TASK TO CARRY OUT: Using the listing below, please gather every line containing the word "when".

━━━━━━━━━━━━━━━━━━━━━━━━━━━━━━

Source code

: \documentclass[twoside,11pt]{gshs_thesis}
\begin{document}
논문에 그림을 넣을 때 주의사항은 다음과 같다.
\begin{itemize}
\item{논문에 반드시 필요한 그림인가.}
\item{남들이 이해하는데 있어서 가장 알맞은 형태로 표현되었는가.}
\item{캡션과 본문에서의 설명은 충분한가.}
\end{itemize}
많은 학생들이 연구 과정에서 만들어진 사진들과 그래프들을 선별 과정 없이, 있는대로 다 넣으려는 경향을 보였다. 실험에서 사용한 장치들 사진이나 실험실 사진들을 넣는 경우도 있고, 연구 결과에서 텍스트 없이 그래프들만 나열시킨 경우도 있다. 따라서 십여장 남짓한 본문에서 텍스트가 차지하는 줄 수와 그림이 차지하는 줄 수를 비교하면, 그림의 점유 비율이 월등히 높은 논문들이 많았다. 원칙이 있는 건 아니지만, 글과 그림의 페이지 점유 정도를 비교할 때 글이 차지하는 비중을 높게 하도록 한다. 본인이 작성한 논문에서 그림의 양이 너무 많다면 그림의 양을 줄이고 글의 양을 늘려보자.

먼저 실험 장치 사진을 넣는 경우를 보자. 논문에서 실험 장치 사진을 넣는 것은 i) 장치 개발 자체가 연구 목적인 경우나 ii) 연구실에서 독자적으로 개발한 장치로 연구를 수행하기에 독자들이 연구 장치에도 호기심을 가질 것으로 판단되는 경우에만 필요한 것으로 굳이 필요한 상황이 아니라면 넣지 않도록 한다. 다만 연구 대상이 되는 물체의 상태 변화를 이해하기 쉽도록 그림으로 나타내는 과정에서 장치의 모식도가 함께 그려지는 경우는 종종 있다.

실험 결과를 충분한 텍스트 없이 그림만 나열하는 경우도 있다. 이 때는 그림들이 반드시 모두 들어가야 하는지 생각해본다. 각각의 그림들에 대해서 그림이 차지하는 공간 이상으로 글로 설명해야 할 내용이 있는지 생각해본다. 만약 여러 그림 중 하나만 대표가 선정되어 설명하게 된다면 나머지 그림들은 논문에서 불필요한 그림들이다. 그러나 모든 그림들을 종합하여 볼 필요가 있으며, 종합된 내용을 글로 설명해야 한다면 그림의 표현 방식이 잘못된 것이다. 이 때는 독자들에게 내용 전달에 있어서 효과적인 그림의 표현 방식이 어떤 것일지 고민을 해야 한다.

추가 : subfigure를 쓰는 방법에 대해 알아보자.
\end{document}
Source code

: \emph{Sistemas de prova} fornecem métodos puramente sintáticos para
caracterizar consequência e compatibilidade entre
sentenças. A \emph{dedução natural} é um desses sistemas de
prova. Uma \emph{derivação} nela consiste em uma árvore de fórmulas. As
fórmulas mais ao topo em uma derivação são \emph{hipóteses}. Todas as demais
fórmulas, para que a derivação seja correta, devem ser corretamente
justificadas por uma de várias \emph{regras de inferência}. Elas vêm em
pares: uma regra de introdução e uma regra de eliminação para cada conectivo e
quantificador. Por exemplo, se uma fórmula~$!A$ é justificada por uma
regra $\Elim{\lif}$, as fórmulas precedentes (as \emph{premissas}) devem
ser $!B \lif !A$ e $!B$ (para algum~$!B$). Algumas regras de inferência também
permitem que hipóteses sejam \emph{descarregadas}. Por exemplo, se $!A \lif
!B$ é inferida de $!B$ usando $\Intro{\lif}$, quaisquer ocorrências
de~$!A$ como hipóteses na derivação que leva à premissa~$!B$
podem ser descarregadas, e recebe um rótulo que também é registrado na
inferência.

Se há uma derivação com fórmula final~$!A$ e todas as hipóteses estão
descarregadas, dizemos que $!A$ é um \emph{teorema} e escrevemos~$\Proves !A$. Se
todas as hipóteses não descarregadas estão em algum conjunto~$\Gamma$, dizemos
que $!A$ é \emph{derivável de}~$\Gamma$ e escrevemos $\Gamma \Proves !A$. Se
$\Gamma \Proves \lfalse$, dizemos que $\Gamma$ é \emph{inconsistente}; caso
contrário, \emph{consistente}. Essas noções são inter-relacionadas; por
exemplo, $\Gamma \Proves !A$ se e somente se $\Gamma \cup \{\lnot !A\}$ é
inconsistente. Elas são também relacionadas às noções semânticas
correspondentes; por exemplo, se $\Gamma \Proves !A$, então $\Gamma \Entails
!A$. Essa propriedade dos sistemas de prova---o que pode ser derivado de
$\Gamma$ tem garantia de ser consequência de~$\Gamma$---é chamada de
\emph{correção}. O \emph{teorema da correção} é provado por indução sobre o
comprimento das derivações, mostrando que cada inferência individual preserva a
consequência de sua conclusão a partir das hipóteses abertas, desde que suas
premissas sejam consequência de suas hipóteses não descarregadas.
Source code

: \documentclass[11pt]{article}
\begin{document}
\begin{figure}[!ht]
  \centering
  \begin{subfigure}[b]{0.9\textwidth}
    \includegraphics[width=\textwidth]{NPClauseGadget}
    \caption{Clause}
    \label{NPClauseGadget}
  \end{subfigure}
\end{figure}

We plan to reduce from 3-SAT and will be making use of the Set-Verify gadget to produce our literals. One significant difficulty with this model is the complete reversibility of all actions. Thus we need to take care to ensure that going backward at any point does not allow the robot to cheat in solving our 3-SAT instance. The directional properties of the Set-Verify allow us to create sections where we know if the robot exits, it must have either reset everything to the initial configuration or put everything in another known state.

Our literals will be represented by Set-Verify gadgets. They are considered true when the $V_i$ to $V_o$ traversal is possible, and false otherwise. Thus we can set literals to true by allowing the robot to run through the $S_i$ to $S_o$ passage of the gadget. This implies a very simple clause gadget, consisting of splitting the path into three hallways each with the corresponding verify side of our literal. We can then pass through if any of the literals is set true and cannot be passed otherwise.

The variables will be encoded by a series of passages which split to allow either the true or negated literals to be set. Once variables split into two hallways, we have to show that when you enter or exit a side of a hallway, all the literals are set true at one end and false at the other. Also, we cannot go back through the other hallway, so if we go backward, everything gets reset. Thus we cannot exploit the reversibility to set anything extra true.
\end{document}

━━━━━━━━━━━━━━━━━━━━━━━━━━━━━━

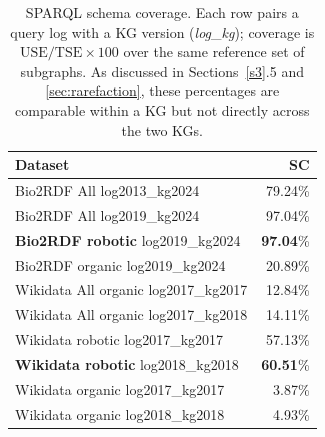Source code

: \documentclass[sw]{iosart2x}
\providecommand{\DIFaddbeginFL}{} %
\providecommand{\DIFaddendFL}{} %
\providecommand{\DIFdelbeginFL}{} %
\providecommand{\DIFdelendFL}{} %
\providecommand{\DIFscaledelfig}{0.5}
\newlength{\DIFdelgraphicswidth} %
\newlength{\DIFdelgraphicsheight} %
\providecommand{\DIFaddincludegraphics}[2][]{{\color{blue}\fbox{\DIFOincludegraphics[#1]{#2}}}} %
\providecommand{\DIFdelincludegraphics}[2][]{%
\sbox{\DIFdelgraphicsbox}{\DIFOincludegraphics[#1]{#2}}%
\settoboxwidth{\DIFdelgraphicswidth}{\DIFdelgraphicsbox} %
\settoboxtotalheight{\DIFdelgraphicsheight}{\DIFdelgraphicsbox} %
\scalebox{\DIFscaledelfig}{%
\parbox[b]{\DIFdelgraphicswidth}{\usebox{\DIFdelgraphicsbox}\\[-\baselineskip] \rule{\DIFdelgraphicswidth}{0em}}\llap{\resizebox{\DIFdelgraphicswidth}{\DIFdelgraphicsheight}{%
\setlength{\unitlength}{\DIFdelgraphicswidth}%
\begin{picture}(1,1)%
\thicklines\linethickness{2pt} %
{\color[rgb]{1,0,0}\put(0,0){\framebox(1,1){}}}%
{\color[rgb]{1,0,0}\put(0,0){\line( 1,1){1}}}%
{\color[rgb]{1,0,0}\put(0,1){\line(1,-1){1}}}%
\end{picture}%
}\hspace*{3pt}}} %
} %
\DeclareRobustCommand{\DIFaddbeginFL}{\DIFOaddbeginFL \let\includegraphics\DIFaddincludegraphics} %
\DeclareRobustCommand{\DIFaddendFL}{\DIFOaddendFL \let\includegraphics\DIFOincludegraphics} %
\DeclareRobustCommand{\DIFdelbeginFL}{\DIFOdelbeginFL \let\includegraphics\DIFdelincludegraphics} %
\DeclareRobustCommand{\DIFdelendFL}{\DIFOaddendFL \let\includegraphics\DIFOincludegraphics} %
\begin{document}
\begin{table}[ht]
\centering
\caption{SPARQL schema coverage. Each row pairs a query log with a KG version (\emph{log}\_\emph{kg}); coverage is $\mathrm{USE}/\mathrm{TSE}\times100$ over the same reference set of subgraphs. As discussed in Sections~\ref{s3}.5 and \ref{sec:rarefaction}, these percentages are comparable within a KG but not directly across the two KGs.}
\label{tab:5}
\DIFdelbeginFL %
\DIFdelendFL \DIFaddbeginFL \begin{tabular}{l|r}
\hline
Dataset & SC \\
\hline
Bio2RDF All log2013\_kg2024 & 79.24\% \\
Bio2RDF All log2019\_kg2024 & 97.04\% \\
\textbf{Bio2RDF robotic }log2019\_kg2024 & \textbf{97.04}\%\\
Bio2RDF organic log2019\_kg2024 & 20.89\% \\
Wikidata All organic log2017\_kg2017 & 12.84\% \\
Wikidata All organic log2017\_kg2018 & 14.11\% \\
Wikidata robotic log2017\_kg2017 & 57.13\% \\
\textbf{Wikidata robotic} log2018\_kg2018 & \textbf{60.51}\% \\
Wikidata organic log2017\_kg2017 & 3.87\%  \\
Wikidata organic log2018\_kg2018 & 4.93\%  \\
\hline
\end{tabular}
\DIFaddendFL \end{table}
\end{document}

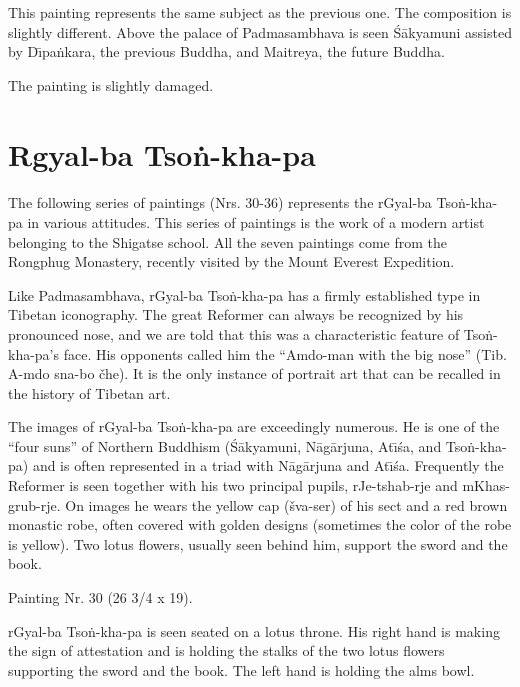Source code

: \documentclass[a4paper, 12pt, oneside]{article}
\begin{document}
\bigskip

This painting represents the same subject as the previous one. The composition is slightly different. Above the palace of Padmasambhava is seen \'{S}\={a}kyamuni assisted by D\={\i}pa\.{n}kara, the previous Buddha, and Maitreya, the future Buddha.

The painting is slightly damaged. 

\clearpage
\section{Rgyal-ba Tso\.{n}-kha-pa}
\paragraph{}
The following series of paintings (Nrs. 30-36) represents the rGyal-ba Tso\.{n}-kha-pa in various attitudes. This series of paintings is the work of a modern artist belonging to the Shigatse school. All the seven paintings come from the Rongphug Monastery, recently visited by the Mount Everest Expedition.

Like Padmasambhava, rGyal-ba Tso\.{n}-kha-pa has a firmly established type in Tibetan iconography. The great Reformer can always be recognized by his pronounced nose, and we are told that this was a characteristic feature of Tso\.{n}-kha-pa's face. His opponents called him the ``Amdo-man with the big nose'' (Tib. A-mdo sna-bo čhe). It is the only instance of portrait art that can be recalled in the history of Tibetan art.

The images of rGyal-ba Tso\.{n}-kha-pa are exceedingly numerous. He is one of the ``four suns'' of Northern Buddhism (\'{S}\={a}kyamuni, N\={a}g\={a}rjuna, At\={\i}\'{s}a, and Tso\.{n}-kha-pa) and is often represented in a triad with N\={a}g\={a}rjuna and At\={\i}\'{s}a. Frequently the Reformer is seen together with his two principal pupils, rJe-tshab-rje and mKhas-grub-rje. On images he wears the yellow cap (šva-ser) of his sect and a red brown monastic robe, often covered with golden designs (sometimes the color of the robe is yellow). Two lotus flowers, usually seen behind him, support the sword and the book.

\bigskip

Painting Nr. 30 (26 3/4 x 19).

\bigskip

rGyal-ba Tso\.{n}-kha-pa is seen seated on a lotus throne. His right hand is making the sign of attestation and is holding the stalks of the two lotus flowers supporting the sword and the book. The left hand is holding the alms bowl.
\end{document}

━━━━━━━━━━━━━━━━━━━━━━━━━━━━━━

SOLUTION FOR THIS EXERCISE:
Our literals will be represented by Set-Verify gadgets. They are considered true when the $V_i$ to $V_o$ traversal is possible, and false otherwise. Thus we can set literals to true by allowing the robot to run through the $S_i$ to $S_o$ passage of the gadget. This implies a very simple clause gadget, consisting of splitting the path into three hallways each with the corresponding verify side of our literal. We can then pass through if any of the literals is set true and cannot be passed otherwise.
The variables will be encoded by a series of passages which split to allow either the true or negated literals to be set. Once variables split into two hallways, we have to show that when you enter or exit a side of a hallway, all the literals are set true at one end and false at the other. Also, we cannot go back through the other hallway, so if we go backward, everything gets reset. Thus we cannot exploit the reversibility to set anything extra true.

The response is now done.